WHAT YOU WILL DO => The line holding "- Válido para C y S" is the last one to output; start at the first line of the data, keep every line in between exactly, and leave out pictures.

THE DATA =>

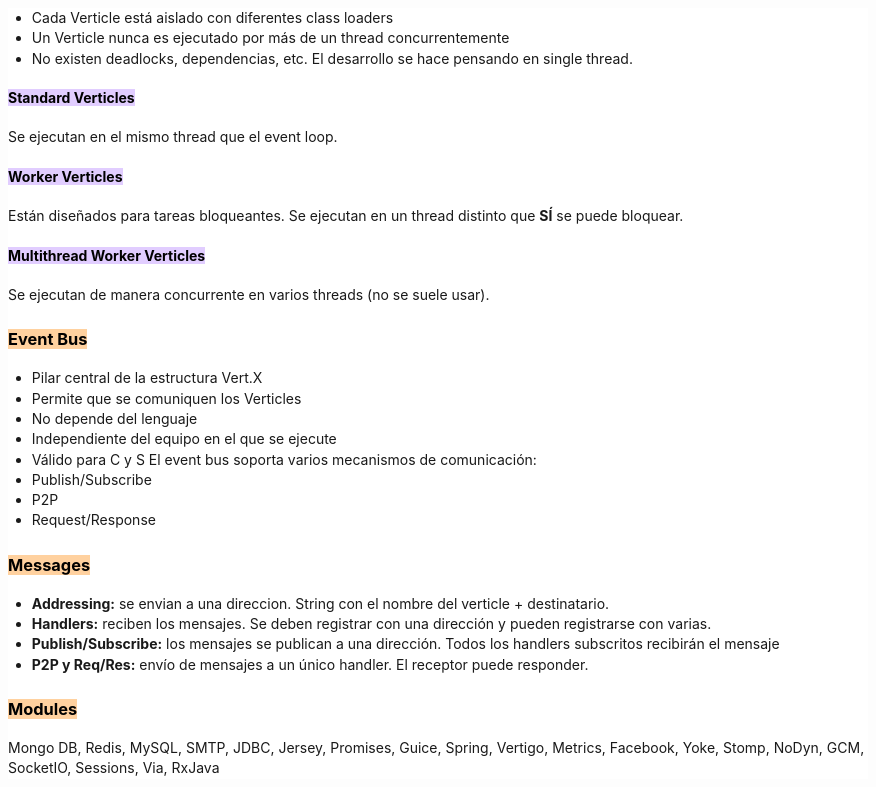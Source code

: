 - Cada Verticle está aislado con diferentes class loaders
- Un Verticle nunca es ejecutado por más de un thread concurrentemente
- No existen deadlocks, dependencias, etc. El desarrollo se hace pensando en single thread.
#### <mark style="background: #D2B3FFA6;">Standard Verticles</mark>
Se ejecutan en el mismo thread que el event loop. 
#### <mark style="background: #D2B3FFA6;">Worker Verticles</mark>
Están diseñados para tareas bloqueantes. Se ejecutan en un thread distinto que **SÍ** se puede bloquear.
#### <mark style="background: #D2B3FFA6;">Multithread Worker Verticles</mark>
Se ejecutan de manera concurrente en varios threads (no se suele usar).
### <mark style="background: #FFB86CA6;">Event Bus</mark>
- Pilar central de la estructura Vert.X
- Permite que se comuniquen los Verticles
- No depende del lenguaje
- Independiente del equipo en el que se ejecute
- Válido para C y S
El event bus soporta varios mecanismos de comunicación:
- Publish/Subscribe
- P2P
- Request/Response
### <mark style="background: #FFB86CA6;">Messages</mark>
- **Addressing:** se envian a una direccion. String con el nombre del verticle + destinatario.
- **Handlers:** reciben los mensajes. Se deben registrar con una dirección y pueden registrarse con varias.
- **Publish/Subscribe:** los mensajes se publican a una dirección. Todos los handlers subscritos recibirán el mensaje
- **P2P y Req/Res:** envío de mensajes a un único handler. El receptor puede responder.
### <mark style="background: #FFB86CA6;">Modules</mark>
Mongo DB, Redis, MySQL, SMTP, JDBC, Jersey, Promises, Guice, Spring, Vertigo, Metrics, Facebook, Yoke, Stomp, NoDyn, GCM, SocketIO, Sessions, Via, RxJava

TASK RESPONSE =>
Source code

: - Cada Verticle está aislado con diferentes class loaders
- Un Verticle nunca es ejecutado por más de un thread concurrentemente
- No existen deadlocks, dependencias, etc. El desarrollo se hace pensando en single thread.
#### <mark style="background: #D2B3FFA6;">Standard Verticles</mark>
Se ejecutan en el mismo thread que el event loop. 
#### <mark style="background: #D2B3FFA6;">Worker Verticles</mark>
Están diseñados para tareas bloqueantes. Se ejecutan en un thread distinto que **SÍ** se puede bloquear.
#### <mark style="background: #D2B3FFA6;">Multithread Worker Verticles</mark>
Se ejecutan de manera concurrente en varios threads (no se suele usar).
### <mark style="background: #FFB86CA6;">Event Bus</mark>
- Pilar central de la estructura Vert.X
- Permite que se comuniquen los Verticles
- No depende del lenguaje
- Independiente del equipo en el que se ejecute
- Válido para C y S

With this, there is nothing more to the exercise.